How to complete this task: Scan the entries and tally the lines that include the string "solutions". Reply with the figure alone.

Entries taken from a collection
──────────────────────────────

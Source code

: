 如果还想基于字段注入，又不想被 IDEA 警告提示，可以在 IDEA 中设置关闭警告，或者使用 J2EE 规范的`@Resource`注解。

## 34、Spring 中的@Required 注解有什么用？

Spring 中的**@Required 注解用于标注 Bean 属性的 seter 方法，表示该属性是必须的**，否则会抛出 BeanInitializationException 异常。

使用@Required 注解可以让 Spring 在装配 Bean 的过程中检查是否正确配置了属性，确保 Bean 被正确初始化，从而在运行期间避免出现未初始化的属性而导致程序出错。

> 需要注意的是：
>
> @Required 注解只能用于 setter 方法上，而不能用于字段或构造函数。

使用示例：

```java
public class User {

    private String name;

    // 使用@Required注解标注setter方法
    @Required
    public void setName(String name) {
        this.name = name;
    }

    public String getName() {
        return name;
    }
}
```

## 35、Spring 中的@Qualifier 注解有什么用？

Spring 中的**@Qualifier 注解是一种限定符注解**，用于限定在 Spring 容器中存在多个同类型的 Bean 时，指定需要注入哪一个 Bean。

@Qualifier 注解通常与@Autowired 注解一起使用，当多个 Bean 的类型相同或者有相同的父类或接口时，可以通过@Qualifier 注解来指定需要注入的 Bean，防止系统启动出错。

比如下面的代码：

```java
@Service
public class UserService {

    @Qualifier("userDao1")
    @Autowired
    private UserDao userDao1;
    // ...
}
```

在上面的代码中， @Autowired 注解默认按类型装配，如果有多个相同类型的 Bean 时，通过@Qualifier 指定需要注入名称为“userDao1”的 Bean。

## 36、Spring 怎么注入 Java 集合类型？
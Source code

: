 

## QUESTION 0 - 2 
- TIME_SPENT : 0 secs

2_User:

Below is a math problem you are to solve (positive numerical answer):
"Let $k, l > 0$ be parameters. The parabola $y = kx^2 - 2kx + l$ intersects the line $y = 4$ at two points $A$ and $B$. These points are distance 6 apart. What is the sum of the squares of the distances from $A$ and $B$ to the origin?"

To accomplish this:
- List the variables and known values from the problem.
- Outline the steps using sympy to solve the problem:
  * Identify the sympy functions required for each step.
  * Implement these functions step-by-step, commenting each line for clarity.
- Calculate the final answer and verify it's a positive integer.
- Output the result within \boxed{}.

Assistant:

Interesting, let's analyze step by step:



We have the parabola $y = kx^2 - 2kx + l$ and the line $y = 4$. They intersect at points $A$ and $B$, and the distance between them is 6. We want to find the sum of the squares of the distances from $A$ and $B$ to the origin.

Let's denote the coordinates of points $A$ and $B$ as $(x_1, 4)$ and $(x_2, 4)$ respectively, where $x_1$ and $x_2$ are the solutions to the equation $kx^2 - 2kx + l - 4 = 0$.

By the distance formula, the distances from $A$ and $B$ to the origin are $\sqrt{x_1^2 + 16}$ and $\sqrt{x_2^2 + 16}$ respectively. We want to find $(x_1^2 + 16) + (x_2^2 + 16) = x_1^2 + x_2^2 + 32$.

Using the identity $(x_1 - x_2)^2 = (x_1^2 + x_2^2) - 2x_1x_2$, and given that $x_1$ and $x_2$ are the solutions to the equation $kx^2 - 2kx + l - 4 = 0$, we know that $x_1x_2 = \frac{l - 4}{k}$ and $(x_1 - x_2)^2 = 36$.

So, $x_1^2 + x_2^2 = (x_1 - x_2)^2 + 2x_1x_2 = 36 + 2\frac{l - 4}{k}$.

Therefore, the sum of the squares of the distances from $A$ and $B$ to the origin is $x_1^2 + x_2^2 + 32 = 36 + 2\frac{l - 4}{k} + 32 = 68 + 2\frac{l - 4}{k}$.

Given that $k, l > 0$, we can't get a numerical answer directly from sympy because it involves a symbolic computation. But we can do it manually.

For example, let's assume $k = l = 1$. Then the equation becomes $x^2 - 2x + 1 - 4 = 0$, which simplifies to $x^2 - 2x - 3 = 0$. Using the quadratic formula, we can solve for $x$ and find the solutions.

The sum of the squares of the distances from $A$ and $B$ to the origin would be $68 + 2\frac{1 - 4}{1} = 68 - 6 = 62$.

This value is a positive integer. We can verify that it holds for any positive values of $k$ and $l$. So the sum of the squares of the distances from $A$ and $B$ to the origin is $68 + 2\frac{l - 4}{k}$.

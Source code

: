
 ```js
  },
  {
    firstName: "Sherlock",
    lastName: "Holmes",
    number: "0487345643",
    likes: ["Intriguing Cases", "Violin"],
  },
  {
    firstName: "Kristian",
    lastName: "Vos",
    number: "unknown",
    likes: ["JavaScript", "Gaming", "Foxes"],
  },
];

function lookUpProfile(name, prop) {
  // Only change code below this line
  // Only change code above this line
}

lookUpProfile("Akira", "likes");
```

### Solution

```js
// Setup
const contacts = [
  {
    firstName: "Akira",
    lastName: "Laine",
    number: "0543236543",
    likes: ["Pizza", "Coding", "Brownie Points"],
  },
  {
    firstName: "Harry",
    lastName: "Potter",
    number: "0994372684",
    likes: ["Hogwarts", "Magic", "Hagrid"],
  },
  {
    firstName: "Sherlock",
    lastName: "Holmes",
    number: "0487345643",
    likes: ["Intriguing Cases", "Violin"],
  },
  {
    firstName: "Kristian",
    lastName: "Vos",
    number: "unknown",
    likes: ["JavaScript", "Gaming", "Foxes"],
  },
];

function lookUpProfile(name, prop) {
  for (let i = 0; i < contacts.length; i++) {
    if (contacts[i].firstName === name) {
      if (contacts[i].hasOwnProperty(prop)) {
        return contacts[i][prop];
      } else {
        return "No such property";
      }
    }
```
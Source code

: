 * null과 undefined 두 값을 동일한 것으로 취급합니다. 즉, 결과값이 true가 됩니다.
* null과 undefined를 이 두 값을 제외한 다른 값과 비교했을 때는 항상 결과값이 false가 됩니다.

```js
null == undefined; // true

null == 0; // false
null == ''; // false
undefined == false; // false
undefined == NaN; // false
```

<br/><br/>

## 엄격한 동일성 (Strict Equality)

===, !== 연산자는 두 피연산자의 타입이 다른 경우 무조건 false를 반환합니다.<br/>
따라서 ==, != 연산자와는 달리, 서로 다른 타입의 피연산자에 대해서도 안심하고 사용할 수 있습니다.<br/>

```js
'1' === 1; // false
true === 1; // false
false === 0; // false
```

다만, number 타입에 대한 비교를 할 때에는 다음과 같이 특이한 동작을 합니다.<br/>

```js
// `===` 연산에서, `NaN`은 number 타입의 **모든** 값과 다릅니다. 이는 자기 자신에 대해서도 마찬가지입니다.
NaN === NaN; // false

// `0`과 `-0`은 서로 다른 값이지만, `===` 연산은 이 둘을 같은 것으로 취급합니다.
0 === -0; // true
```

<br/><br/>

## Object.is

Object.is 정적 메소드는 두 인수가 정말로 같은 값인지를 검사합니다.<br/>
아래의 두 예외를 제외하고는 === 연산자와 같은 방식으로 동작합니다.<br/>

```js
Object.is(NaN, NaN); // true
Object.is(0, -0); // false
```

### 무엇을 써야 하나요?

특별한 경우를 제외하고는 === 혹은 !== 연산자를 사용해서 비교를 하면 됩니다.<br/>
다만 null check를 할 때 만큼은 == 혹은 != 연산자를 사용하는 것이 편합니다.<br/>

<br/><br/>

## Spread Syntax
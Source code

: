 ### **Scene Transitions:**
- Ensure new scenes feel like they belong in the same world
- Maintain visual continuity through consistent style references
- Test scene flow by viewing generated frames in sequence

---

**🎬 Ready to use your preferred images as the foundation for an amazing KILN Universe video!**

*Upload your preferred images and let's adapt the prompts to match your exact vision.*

──────────────────────────────

Exercise solution: 3